Beyond Montessori... from planning activities to promoting meaningful living for people with dementia.
It would be the beginning of this century when, from the Memory Unit of Matia, we wondered what we could do to improve intervention with people who have dementia in more advanced stages. Those people with whom communication is more difficult, those who have difficulty paying attention, those whose abilities are lower, and yet those who represent the highest percentage of those living in residential centers.
For all of us who work with these people, this task of promoting their well-being is a great challenge that we have to face every day.
Therefore, in 2001 we contacted Dr. Cameron Camp, who had been working for some years with the Montessori method adapted to people with dementia, who kindly invited us to his centers in Ohio to train us in the method and facilitated us to translate and validate it in Spanish. From there, in 2007 came out the first edition of the "Montessori Method for people with dementia", of which more than 7,000 copies were distributed throughout the state.
This has been the way of working for many years in our homes, but the evolution towards a person-centered care, the adaptation of the centers as home spaces, and the inclusion of everyday life and meaningfulness in daily activities, gave us the opportunity to move towards the implementation of activities increasingly linked to the biography of people and related, in many cases, to everyday life (e.g. cooking, folding the sheets, doing the laundry, setting and clearing the table, taking care of the plants, ...).
So the activity is transferred from what we called "therapy rooms" to each of the spaces in which people develop their daily lives. In the environment that for them is "almost" their home. Little by little, the daily routines, those that structure our daily life in each of the homes, have become a regular and natural part of the activity of professionals and residents.
From there, and in view of the fact that we continued to receive external requests for training in the Montessori method, we launched the creation of the "Guide to facilitate the implementation of meaningful daily activity for people with dementia", which contributes to the development of person-centered care in our homes.
From Matia Instituto, and thanks to the support and collaboration of the staff of the gerontological centers of Matia Fundazioa, and the funding of the Department of Social Policies of the Provincial Council of Gipuzkoa, we have managed to make this guide a reality.

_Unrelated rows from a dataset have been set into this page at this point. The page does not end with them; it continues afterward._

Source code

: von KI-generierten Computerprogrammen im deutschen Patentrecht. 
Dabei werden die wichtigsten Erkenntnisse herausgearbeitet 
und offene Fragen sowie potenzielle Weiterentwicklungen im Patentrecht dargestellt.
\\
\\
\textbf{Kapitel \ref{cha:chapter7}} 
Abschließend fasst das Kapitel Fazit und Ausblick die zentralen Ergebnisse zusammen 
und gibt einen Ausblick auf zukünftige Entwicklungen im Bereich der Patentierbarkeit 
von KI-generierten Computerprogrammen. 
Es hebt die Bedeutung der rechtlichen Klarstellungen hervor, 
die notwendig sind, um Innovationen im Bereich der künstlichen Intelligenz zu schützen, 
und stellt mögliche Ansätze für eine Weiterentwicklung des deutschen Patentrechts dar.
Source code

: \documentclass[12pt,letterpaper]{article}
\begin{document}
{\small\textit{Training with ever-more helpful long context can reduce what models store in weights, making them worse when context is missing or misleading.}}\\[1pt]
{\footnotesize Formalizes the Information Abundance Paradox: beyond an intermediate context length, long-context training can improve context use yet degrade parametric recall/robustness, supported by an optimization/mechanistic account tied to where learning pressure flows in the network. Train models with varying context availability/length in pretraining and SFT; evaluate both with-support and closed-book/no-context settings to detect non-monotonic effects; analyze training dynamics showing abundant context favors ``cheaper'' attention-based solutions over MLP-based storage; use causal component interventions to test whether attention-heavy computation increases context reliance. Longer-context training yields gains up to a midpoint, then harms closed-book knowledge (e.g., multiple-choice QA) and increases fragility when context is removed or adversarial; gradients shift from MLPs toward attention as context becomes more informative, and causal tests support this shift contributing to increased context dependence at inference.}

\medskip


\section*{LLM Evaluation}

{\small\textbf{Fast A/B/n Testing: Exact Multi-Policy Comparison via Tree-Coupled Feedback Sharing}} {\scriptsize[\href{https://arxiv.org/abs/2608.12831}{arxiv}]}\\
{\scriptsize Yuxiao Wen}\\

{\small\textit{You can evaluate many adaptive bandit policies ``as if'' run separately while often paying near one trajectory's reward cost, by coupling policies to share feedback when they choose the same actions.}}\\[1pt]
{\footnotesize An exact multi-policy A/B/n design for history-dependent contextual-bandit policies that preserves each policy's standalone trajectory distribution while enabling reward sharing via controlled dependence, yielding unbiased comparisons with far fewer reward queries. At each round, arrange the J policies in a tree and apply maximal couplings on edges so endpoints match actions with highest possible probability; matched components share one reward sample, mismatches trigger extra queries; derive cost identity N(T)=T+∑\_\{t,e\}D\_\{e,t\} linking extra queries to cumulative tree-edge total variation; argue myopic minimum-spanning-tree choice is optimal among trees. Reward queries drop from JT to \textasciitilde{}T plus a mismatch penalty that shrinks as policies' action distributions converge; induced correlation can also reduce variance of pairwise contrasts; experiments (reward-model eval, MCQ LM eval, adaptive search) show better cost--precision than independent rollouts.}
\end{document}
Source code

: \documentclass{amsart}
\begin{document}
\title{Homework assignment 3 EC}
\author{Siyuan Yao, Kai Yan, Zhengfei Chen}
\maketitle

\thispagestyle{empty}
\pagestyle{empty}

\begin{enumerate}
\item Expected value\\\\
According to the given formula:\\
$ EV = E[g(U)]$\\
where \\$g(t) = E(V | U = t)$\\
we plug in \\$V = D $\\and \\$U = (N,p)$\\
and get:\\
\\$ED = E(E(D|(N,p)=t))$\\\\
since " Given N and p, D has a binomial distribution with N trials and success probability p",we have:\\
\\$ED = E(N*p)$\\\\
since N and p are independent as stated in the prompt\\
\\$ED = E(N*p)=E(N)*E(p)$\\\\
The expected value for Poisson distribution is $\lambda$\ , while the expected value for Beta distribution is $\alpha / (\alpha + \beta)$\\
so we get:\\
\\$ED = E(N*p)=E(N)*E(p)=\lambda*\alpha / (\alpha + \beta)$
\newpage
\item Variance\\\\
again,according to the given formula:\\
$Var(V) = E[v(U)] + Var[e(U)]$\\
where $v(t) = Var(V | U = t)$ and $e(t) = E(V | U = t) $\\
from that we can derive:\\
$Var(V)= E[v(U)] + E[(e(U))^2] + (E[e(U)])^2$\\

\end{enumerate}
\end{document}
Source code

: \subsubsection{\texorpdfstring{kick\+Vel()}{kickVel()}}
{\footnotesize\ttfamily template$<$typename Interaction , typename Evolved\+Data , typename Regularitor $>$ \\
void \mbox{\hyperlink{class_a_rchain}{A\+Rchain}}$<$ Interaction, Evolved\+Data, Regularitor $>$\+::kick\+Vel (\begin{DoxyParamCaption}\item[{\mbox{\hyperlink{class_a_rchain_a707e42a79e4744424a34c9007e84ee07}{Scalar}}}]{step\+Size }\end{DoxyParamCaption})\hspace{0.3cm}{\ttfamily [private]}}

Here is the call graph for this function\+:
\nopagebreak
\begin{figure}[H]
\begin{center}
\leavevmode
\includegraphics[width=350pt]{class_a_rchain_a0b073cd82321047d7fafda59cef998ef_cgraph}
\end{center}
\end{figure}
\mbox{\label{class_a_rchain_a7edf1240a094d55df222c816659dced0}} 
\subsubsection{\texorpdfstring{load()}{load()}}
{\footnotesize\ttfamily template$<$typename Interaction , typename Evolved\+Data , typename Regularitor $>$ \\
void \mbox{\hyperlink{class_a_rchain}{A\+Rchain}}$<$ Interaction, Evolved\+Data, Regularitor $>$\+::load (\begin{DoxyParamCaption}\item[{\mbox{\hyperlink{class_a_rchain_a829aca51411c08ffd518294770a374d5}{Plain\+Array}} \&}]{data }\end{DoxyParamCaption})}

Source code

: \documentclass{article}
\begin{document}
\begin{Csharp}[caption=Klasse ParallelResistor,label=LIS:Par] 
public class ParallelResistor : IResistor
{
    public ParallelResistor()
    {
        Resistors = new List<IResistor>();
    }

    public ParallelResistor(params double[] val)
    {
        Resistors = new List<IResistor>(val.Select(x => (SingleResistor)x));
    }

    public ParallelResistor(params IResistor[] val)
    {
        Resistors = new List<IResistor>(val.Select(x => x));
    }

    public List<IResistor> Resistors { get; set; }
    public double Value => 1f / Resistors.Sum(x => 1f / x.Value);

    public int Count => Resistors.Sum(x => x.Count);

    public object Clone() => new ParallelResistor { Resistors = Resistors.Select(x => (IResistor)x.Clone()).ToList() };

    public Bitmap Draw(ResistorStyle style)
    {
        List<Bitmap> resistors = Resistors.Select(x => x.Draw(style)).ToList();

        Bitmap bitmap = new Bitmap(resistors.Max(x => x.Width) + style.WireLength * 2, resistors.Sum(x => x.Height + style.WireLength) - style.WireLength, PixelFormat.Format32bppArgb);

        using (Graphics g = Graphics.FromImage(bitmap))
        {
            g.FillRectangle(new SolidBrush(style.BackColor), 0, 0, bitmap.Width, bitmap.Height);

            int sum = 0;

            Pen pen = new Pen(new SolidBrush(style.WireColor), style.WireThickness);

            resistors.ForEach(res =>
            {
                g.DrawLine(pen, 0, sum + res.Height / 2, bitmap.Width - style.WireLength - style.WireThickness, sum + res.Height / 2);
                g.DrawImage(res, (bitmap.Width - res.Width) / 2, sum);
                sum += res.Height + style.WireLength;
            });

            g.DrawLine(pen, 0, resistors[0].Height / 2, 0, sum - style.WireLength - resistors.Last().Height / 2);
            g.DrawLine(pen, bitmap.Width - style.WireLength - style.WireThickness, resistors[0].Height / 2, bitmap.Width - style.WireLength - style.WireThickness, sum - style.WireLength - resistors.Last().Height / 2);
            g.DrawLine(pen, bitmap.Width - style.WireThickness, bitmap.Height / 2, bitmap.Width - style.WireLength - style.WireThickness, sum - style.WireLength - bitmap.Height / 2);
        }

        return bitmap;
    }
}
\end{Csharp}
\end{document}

A resource for professional caregivers as well as family caregivers at home.
Providing support and generating well-being in people with dementia is complex and that is why we try to develop tools and materials that, as far as possible, help in their work to all caregivers.
We intend this resource to be a tool that can be used by professionals from various fields who are in the day to day with the commitment and challenge of creating environments and purposeful activities for people with dementia.
It should not be taken as a manual to be performed from start to finish, but is designed to be an additional aid with which to create activities that are considered appropriate for the people we care for.
We also want it to be a tool that can also support all families who care for a person with dementia at home. Therefore, we have tried to make a simple and practical material, which serves as a generator of ideas and is adaptable to different personal and family realities. A tool that, from our own experience, we hope will become a partner and ally in the evolution of the experience of personalized care in centers and homes.
We would like to take this opportunity to thank you for the warm welcome given to this publication, whose presentation, in webinar format, was attended by more than 750 people from very diverse backgrounds. This is an unmistakable sign of the opportunity and interest that exists in the sector to make progress on this issue. If you did not get to see it, it is available at www.youtube.com/watch?v=VZQkKP4Gwxs.
We hope that this path that takes us "beyond Montessori" will be a long path that brings us closer to a care based on individuality, dignity and meaning for people with dementia. The well-being of these people and, therefore, of those who accompany them. Undoubtedly, it deserves it.